[Stored data entries]
________________

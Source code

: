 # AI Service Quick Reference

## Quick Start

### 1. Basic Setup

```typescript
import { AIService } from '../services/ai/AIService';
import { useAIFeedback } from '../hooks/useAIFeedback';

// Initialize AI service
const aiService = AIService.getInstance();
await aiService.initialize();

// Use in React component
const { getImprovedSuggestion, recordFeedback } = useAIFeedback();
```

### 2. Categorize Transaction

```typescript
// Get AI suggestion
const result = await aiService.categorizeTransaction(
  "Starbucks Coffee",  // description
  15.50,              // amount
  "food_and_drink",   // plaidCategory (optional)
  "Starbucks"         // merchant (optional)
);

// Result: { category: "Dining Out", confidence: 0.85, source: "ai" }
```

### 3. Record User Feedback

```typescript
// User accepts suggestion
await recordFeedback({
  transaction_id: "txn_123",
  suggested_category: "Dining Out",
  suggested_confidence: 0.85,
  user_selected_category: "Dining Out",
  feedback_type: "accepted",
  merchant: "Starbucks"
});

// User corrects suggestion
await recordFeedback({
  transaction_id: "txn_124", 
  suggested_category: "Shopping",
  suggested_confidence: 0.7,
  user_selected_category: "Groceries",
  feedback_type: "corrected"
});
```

________________

Copy each line above holding "optional".

  "food_and_drink",   // plaidCategory (optional)
  "Starbucks"         // merchant (optional)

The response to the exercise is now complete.